This article has been translated with DeepL.
NEW STUDY | Conflict when researchers and entrepreneurs work together
- Published: 10 Oct 2022,
- 12:00 AM
- Updated: 10 Oct 2022,
- 2:42 PM
Researchers who want to bring their inventions to market usually enlist the help of experienced entrepreneurs. But when academics and entrepreneurs work together, conflict often arises. New research explains why and offers tips for smooth collaboration.
Society wants more inventions created in universities to reach the market. But it is sometimes difficult for researchers to work on commercialization themselves. But bringing entrepreneurs into a research team is not easy either. In a new study on multidisciplinary teams, researchers have studied conflicts in teams where academics work with entrepreneurs to commercialize inventions. To understand the conflicts that can arise, they followed one food tech company for several years and complemented it with data from 10 German teams.
– Scientists are trained to believe that there is an ultimate way to do something and they try to find it. But that logic can clash with commercial logic, where doing something is more important than getting it just right,” explains Ziad El-Awad, Sten K Johnson Center for Entrepreneurship, Lund University.
Dangerous to invite contractors too early
Entrepreneurship is about daring to try something new with prototypes, and then maybe going back and doing it again. Mistakes are a natural part of commercialization. This approach differs from the academic one, which is based on perfection. When the two logics meet in a start-up, conflicts can easily arise and collaboration suffers. El-Awad says there can be a danger in inviting entrepreneurs too early in a project.

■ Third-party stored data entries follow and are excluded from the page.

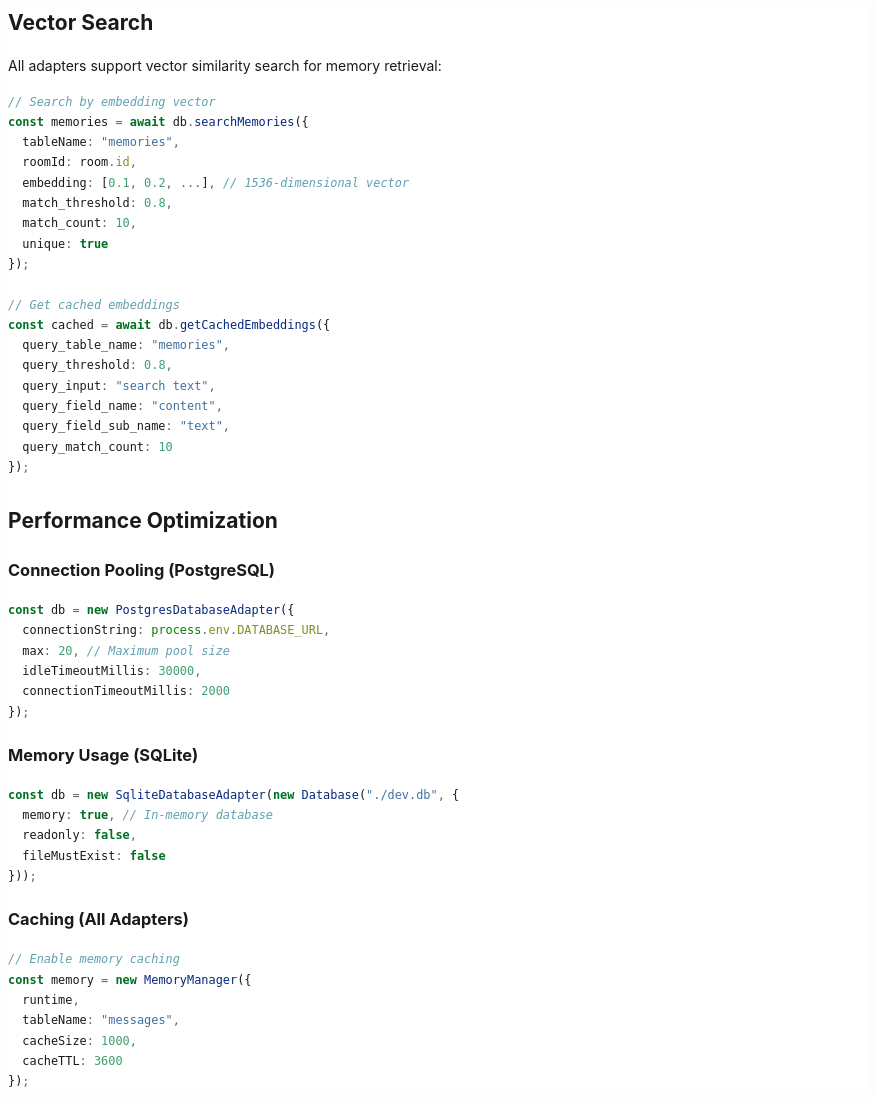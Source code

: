 ## Vector Search

All adapters support vector similarity search for memory retrieval:

```typescript
// Search by embedding vector
const memories = await db.searchMemories({
  tableName: "memories",
  roomId: room.id,
  embedding: [0.1, 0.2, ...], // 1536-dimensional vector
  match_threshold: 0.8,
  match_count: 10,
  unique: true
});

// Get cached embeddings
const cached = await db.getCachedEmbeddings({
  query_table_name: "memories",
  query_threshold: 0.8,
  query_input: "search text",
  query_field_name: "content",
  query_field_sub_name: "text",
  query_match_count: 10
});
```

## Performance Optimization

### Connection Pooling (PostgreSQL)

```typescript
const db = new PostgresDatabaseAdapter({
  connectionString: process.env.DATABASE_URL,
  max: 20, // Maximum pool size
  idleTimeoutMillis: 30000,
  connectionTimeoutMillis: 2000
});
```

### Memory Usage (SQLite)

```typescript
const db = new SqliteDatabaseAdapter(new Database("./dev.db", {
  memory: true, // In-memory database
  readonly: false,
  fileMustExist: false
}));
```

### Caching (All Adapters)

```typescript
// Enable memory caching
const memory = new MemoryManager({
  runtime,
  tableName: "messages",
  cacheSize: 1000,
  cacheTTL: 3600
});
```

– Although researchers often want to bring entrepreneurs into the team at an early stage and let them take charge of the commercialization, there may be a point in also involving researchers in the commercial processes. Taking full responsibility forces researchers to develop their own understanding of the logic and role of the entrepreneur in the team.
Entrepreneurs leave
Anna Brattström, Sten K Johnson Center for Entreprenuership, also involved in the study on multidisciplinary teams, says that the conflicts take a lot of energy from the team members. Often it is the entrepreneurs who leave the teams as a result.
– Conflicts can drag on for years without making any progress. When this happens, there is an increased risk that one party will eventually tire and leave the team. By then, the differences within the team have become a weakness instead of a strength. But if you find a way to build mutual understanding, there is a lot to gain,” explains Anna Brattström.
The importance of understanding and respect
For researchers and entrepreneurs to collaborate successfully, they need to have a mutual understanding of each other’s worldviews. They need to understand that there are two different logics that need to work together. But it’s not something that takes care of itself, it’s something you need to work on.
– Incubators and other actors working with multidisciplinary teams need to spend a lot of time explaining the commercial logic to researchers before throwing an entrepreneur into the team. Similarly, entrepreneurs who have worked with researchers need to understand how the scientific ideals work and why they are important,” says El-Awad.
Contact
ziad.el-awad@fek.lu.se
anna.brattstrom@fek.lu.se
More about the study
The study was conducted by Ziad El-Awad and Anna Brattström at the Sten K Johnson Center of Entrepreneurship, Lund University, and Nicola Breugst at the Technical University of Munich. The article is entitled Bridging cognitive scripts in multidisciplinary academic spinoff teams: A process perspective on how academics learn to work with non-academic managers and is published in the scientific journal Research Policy, Volume 51, Issue 10, December 2022.